How BookRAG Redefines Long-Document Retrieval with Hierarchical Indexing
BookRAG introduces a hierarchical, structure‑aware indexing method that combines tree‑based document representation with graph‑based entity linking and an agent‑driven retrieval pipeline, achieving up to 71.2% recall improvement on multimodal long‑document benchmarks while cutting token usage and latency dramatically.
https://arxiv.org/pdf/2512.03413
https://github.com/sam234990/BookRAGProblem Statement
Traditional Retrieval‑Augmented Generation (RAG) applied to PDFs suffers from two major limitations:
PDFs are treated as plain text, discarding hierarchical semantics such as chapters, sections, figures, and nested tables.

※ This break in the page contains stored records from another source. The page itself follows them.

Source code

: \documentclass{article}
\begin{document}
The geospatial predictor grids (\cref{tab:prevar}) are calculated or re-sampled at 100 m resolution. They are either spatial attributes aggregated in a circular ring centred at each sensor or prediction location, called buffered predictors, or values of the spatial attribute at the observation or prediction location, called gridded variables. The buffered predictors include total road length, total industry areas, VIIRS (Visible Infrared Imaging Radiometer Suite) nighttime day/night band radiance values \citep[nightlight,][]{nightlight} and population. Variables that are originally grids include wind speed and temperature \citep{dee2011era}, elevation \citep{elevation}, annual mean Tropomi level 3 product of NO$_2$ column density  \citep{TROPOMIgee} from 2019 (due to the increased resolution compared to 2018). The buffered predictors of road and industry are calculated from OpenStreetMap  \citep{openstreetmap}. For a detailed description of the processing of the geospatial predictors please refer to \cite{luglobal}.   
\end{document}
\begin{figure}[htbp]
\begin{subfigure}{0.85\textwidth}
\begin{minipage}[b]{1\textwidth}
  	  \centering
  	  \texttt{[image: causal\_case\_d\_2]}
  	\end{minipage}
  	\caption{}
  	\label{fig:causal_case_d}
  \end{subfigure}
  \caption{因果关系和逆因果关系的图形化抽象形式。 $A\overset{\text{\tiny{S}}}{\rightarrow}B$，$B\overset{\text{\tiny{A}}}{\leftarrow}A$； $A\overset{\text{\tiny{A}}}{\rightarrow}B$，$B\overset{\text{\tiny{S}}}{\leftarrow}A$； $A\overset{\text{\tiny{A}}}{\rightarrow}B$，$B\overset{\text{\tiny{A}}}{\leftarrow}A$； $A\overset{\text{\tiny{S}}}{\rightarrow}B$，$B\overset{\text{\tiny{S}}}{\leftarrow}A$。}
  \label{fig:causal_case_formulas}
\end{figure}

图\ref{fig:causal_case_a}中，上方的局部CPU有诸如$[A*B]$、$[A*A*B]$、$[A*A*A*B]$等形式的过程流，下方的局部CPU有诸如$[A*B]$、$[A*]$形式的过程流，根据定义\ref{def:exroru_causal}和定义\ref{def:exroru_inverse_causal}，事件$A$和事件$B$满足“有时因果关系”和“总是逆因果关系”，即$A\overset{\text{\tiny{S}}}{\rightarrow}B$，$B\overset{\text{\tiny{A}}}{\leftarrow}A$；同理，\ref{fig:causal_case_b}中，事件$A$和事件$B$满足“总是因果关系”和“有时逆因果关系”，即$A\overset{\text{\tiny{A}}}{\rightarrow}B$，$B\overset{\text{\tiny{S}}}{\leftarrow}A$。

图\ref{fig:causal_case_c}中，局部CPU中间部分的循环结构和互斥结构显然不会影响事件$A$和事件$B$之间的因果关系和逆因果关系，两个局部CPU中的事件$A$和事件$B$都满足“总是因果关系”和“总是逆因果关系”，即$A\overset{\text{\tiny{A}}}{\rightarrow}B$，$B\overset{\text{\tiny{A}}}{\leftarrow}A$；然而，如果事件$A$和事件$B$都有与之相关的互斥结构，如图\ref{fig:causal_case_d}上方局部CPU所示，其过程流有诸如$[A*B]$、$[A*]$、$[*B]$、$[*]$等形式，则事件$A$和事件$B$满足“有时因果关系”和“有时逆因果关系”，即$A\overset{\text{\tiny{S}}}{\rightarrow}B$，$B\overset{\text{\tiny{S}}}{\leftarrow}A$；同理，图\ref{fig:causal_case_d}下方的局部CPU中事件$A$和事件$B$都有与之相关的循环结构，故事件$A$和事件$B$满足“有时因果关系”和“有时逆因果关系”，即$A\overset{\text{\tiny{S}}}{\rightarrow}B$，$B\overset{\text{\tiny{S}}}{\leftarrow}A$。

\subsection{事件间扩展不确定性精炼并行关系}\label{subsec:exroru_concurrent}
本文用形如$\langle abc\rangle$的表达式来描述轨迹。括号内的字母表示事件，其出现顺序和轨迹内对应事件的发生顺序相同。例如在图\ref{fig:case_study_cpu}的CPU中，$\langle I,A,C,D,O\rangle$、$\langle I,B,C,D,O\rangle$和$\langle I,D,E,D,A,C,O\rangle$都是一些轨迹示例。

The retrieval pipeline is static and cannot simultaneously satisfy definition‑style queries and cross‑chapter reasoning, leading to over‑ or under‑retrieval.
Figure 1: Pure‑text RAG (a) and layout‑segmented RAG (b) cannot preserve both structural dependencies and cross‑modal relations, whereas BookRAG (c) natively perceives hierarchy.
State‑of‑the‑Art Results
On three multimodal long‑document benchmarks, BookRAG achieves up to a 71.2 % increase in retrieval recall on the M3DocVQA benchmark, surpassing previous SOTA methods.
Technical Solution: BookIndex × Agent‑Based Retrieval
BookIndex – Splitting a Book into a Tree and a Graph
First parse the layout into a tree, then extract entities to build a graph, and finally bind them bidirectionally with GT‑Link.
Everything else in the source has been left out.